How WebSockets Fail (And What to Monitor)
WebSocket failures fall into three categories, each requiring different monitoring approaches:
| Failure Type | Symptom | What to Monitor |
|---|---|---|
| Upgrade failure | HTTP 426/400 instead of 101 Switching Protocols | WS connection success rate |
| Dropped connection | Connection closes unexpectedly (close code 1006) | Abnormal close rate |
| Message delivery failure | Messages sent but not received | Message round-trip latency |
| Connection limit hit | New connections refused | Active connection count |
| Silent drop | TCP connection alive, but no messages delivered | Keepalive/heartbeat tracking |
Layer 1: WebSocket Connectivity Check
The most basic check: can a client establish a WebSocket connection? This verifies the upgrade handshake, TLS (for wss://), and that the server is accepting connections.

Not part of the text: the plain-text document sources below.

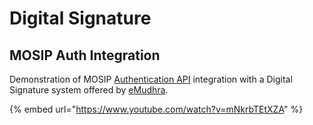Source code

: # Digital Signature

## MOSIP Auth Integration

Demonstration of  MOSIP [Authentication API](https://mosip.github.io/documentation/1.2.0/authentication-service.html) integration with a Digital Signature system offered by [eMudhra](https://www.emudhradigital.com/about-emudhra.jsp).

{% embed url="https://www.youtube.com/watch?v=mNkrbTEtXZA" %}
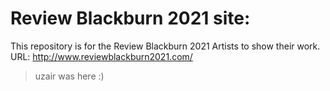 
# Review Blackburn 2021 site:

This repository is for the Review Blackburn 2021 Artists to show their work. 
URL: http://www.reviewblackburn2021.com/

> uzair was here :)
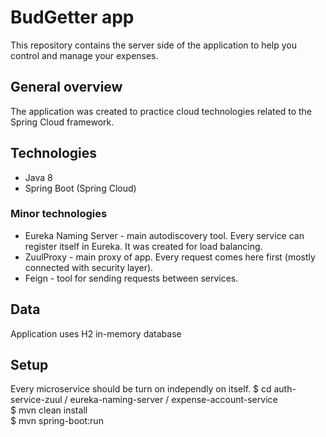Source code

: # BudGetter app
This repository contains the server side of the application to help you control and manage your expenses.  

## General overview
The application was created to practice cloud technologies related to the Spring Cloud framework.  

## Technologies
* Java 8
* Spring Boot (Spring Cloud)

### Minor technologies
* Eureka Naming Server - main autodiscovery tool. Every service can register itself in Eureka. It was created for load balancing.  
* ZuulProxy - main proxy of app. Every request comes here first (mostly connected with security layer).  
* Feign - tool for sending requests between services.  

## Data
Application uses H2 in-memory database 

## Setup
Every microservice should be turn on independly on itself.
$ cd auth-service-zuul / eureka-naming-server / expense-account-service  
$ mvn clean install  
$ mvn spring-boot:run  
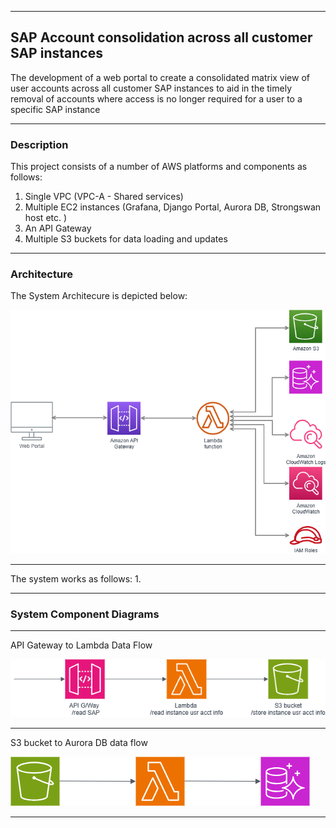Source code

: 

---

## SAP Account consolidation across all customer SAP instances

The development of a web portal to create a consolidated matrix view of user accounts across all customer SAP instances to aid in the timely removal of accounts where access is no longer required for a user to a specific SAP instance

---

### Description

This project consists of a number of AWS platforms and components as follows:
1. Single VPC (VPC-A - Shared services)
2. Multiple EC2 instances (Grafana, Django Portal, Aurora DB, Strongswan host etc. )
3. An API Gateway
4. Multiple S3 buckets for data loading and updates

---

### Architecture

The System Architecure is depicted below:

<img src="./SAP-accounts.png">

---

The system works as follows:
1.  

---

### System Component Diagrams

---

API Gateway to Lambda Data Flow

<img src="./API2S3.png">
   
---

S3 bucket to Aurora DB data flow

<img src="./S3toAurora.png">

---
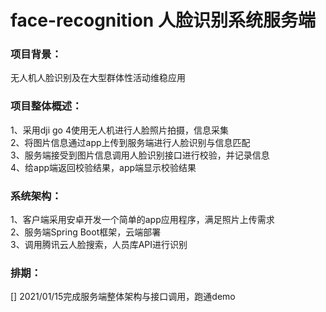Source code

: # face-recognition 人脸识别系统服务端

### 项目背景：
无人机人脸识别及在大型群体性活动维稳应用

### 项目整体概述：
1、采用dji go 4使用无人机进行人脸照片拍摄，信息采集    
2、将图片信息通过app上传到服务端进行人脸识别与信息匹配  
3、服务端接受到图片信息调用人脸识别接口进行校验，并记录信息  
4、给app端返回校验结果，app端显示校验结果  

### 系统架构：
1、客户端采用安卓开发一个简单的app应用程序，满足照片上传需求  
2、服务端Spring Boot框架，云端部署  
3、调用腾讯云人脸搜索，人员库API进行识别  


### 排期：
[] 2021/01/15完成服务端整体架构与接口调用，跑通demo



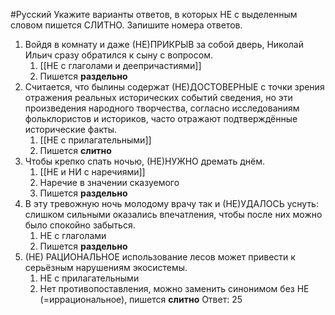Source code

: #Русский 
Укажите варианты ответов, в которых НЕ с выделенным словом пишется СЛИТНО. Запишите номера ответов.
1. Войдя в комнату и даже (НЕ)ПРИКРЫВ за собой дверь, Николай Ильич сразу обратился к сыну с вопросом.
	1. [[НЕ с глаголами и деепричастиями]]
	2. Пишется **раздельно**
2. Считается, что былины содержат (НЕ)ДОСТОВЕРНЫЕ с точки зрения отражения реальных исторических событий сведения, но эти произведения народного творчества, согласно исследованиям фольклористов и историков, часто отражают подтверждённые исторические факты.
	1. [[НЕ с прилагательными]]
	2. Пишется **слитно**
3. Чтобы крепко спать ночью, (НЕ)НУЖНО дремать днём.
	1. [[НЕ и НИ с наречиями]] 
	2. Наречие в значении сказуемого
	3. Пишется **раздельно**
4. В эту тревожную ночь молодому врачу так и (НЕ)УДАЛОСЬ уснуть: слишком сильными оказались впечатления, чтобы после них можно было спокойно забыться.
	1. НЕ с глаголами
	2. Пишется **раздельно**
5. (НЕ) РАЦИОНАЛЬНОЕ использование лесов может привести к серьёзным нарушениям экосистемы.
	1. НЕ с прилагательными
	2. Нет противопоставления, можно заменить синонимом без НЕ (=иррациональное), пишется **слитно**
Ответ: 25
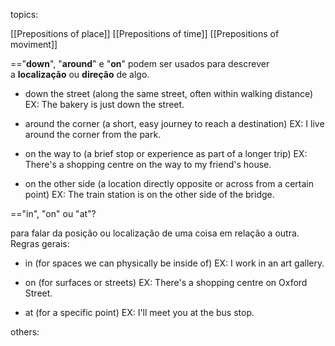 

topics: 

[[Prepositions of place]]
[[Prepositions of time]]
[[Prepositions of moviment]]


=="**down**", "**around**" e "**on**" podem ser usados para descrever a **localização** ou **direção** de algo.

* down the street (along the same street, often within walking distance)
EX: The bakery is just down the street.


* around the corner (a short, easy journey to reach a destination)
EX: I live around the corner from the park.


* on the way to (a brief stop or experience as part of a longer trip)
EX: There's a shopping centre on the way to my friend's house.


* on the other side (a location directly opposite or across from a certain point)
EX: The train station is on the other side of the bridge.


=="in", "on" ou "at"?

para falar da posição ou localização de uma coisa em relação a outra. Regras gerais:

* in (for spaces we can physically be inside of)
EX: I work in an art gallery.


* on (for surfaces or streets)
EX: There's a shopping centre on Oxford Street.


* at (for a specific point)
EX: I'll meet you at the bus stop.



others:
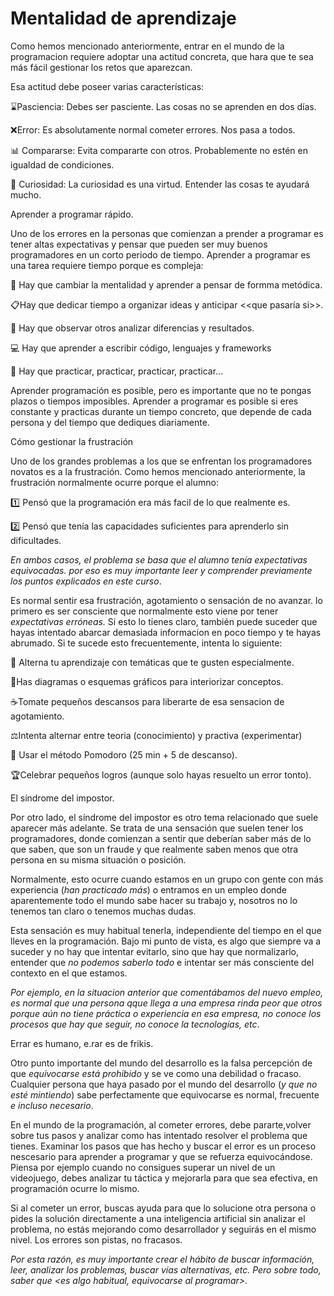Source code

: # Mentalidad de aprendizaje

Como hemos mencionado anteriormente, entrar en el mundo de la programacion requiere adoptar una actitud concreta, que hara que te sea más fácil gestionar los retos que aparezcan.

Esa actitud debe poseer varias características:

⌛Pasciencia: Debes ser pasciente. Las cosas no se aprenden en dos días.

❌Error: Es absolutamente normal cometer errores. Nos pasa a todos.

📊 Compararse: Evita compararte con otros. Probablemente no estén en igualdad de condiciones.

👀 Curiosidad: La curiosidad es una virtud. Entender las cosas te ayudará mucho.

Aprender a programar rápido.

Uno de los errores en la personas que comienzan a prender a programar es tener altas expectativas y pensar que pueden ser muy buenos programadores en un corto periodo de tiempo. Aprender a programar es una tarea requiere tiempo porque es compleja:

🧠 Hay que cambiar la mentalidad y aprender a pensar de formma metódica.

📋Hay que dedicar tiempo a organizar ideas y anticipar <<que pasaría si>>.

👀 Hay que observar otros analizar diferencias y resultados.

💻 Hay que aprender a escribir código, lenguajes y frameworks

🔁 Hay que practicar, practicar, practicar, practicar...

Aprender programación es posible, pero es importante que no te pongas plazos o tiempos imposibles. Aprender a programar es posible si eres constante y practicas durante un tiempo concreto, que depende de cada persona y del tiempo que dediques diariamente.

Cómo gestionar la frustración

Uno de los grandes problemas a los que se enfrentan los programadores novatos es a la frustración. Como hemos mencionado anteriormente, la frustración normalmente ocurre porque el alumno:

1️⃣ Pensó que la programación era más facil de lo que realmente es.

2️⃣ Pensó que tenía las capacidades suficientes para aprenderlo sin dificultades.

_En ambos casos, el problema se basa que el alumno tenía expectativas equivocadas. por eso es muy importante leer y comprender previamente los puntos explicados en este curso_.

Es normal sentir esa frustración, agotamiento o sensación de no avanzar. lo primero es ser consciente que normalmente esto viene por tener _expectativas erróneas._ Si esto lo tienes claro, también puede suceder que hayas intentado abarcar demasiada informacion en poco tiempo y te hayas abrumado. Si te sucede esto frecuentemente, intenta lo siguiente:

🎯 Alterna tu aprendizaje con temáticas que te gusten especialmente.

📝Has diagramas o esquemas gráficos para interiorizar conceptos.

☕Tomate pequeños descansos para liberarte de esa sensacion de agotamiento.

⚖️Intenta alternar entre teoria (conocimiento) y practiva (experimentar)

🍅 Usar el método Pomodoro (25 min + 5 de descanso).

🏆Celebrar pequeños logros (aunque solo hayas resuelto un error tonto).

El síndrome del impostor.

Por otro lado, el síndrome del impostor es otro tema relacionado que suele aparecer más adelante. Se trata de una sensación que suelen tener los programadores, donde comienzan a sentir que deberían saber más de lo que saben, que son un fraude y que realmente saben menos que otra persona en su misma situación o posición.

Normalmente, esto ocurre cuando estamos en un grupo con gente con más experiencia (_han practicado más_) o entramos en un empleo donde aparentemente todo el mundo sabe hacer su trabajo y, nosotros no lo tenemos tan claro o tenemos muchas dudas.

Esta sensación es muy habitual tenerla, independiente del tiempo en el que lleves en la programación. Bajo mi punto de vista, es algo que siempre va a suceder y no hay que intentar evitarlo, sino que hay que normalizarlo, entender que _no podemos saberlo todo_ e intentar ser más consciente del contexto en el que estamos.

_Por ejemplo, en la situacion anterior que comentábamos del nuevo empleo, es normal que una persona qque llega a una empresa rinda peor que otros porque aún no tiene práctica o experiencia en esa empresa, no conoce los procesos que hay que seguir, no conoce la tecnologías, etc_.

Errar es humano, e.rar es de frikis.

Otro punto importante del mundo del desarrollo es la falsa percepción de que _equivocarse está prohibido_ y se ve como una debilidad o fracaso. Cualquier persona que haya pasado por el mundo del desarrollo (_y que no esté mintiendo_) sabe perfectamente que equivocarse es normal, frecuente _e incluso necesario_.

En el mundo de la programación, al cometer errores, debe pararte,volver sobre tus pasos y analizar como has intentado resolver el problema que tienes. Examinar los pasos que has hecho y buscar el error es un proceso nescesario para aprender a programar y que se refuerza equivocándose. Piensa por ejemplo cuando no consigues superar un nivel de un videojuego, debes analizar tu táctica y mejorarla para que sea efectiva, en programación ocurre lo mismo.

Si al cometer un error, buscas ayuda para que lo solucione otra persona o pides la solución directamente a una inteligencia artificial sin analizar el problema, no estás mejorando como desarrollador y seguirás en el mismo nivel. Los errores son pistas, no fracasos.

_Por esta razón, es muy importante crear el hábito de buscar información, leer, analizar los problemas, buscar vías alternativas, etc. Pero sobre todo, saber que <es algo habitual, equivocarse al programar>_.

// Node.js WebSocket connectivity check
const WebSocket = require('ws');
function checkWebSocket(url, timeout = 5000) {
return new Promise((resolve, reject) => {
const ws = new WebSocket(url);
const timer = setTimeout(() => {
ws.terminate();
reject(new Error('Connection timeout'));
}, timeout);
ws.on('open', () => {
clearTimeout(timer);
ws.close(1000, 'health check');
resolve({ status: 'healthy', latency: Date.now() - startTime });
});
ws.on('error', (err) => {
clearTimeout(timer);
reject(err);
});
const startTime = Date.now();
});
}
// Usage
checkWebSocket('wss://api.example.com/ws')
.then(result => console.log('Healthy:', result))
.catch(err => console.error('ALERT:', err.message));Verifying the 101 Upgrade Response
A successful WebSocket connection returns HTTP 101 Switching Protocols. If you see HTTP 200, 400, or 426 instead, the server isn't accepting WebSocket upgrades. Common causes: reverse proxy not configured for WebSocket, missing Upgrade: websocket header passthrough in nginx/Caddy, or TLS termination stripping upgrade headers.
📡 Monitor your WebSocket API uptime every 30 seconds — get alerted in under a minute
Trusted by 100,000+ websites · Free tier available
Layer 2: Message Round-Trip Latency
Connectivity checks verify the connection was established. Message latency checks verify that messages are actually flowing through the application layer — not just that the TCP connection is alive.
// WebSocket ping/pong latency check
function checkWebSocketLatency(url, testMessage) {
return new Promise((resolve, reject) => {
const ws = new WebSocket(url);
ws.on('open', () => {
const sentAt = Date.now();
ws.send(JSON.stringify({ type: 'ping', id: sentAt }));
ws.on('message', (data) => {
const msg = JSON.parse(data);
if (msg.type === 'pong' && msg.id === sentAt) {
const latency = Date.now() - sentAt;
ws.close(1000);
resolve({ latency, timestamp: new Date() });
}
});
});
setTimeout(() => {
ws.terminate();
reject(new Error('Ping timeout — no pong received'));
}, 10000);
});
}Alert if P95 message latency exceeds your SLA threshold. For real-time applications, this is typically <100ms. For chat applications, <500ms. For financial data feeds, often <50ms.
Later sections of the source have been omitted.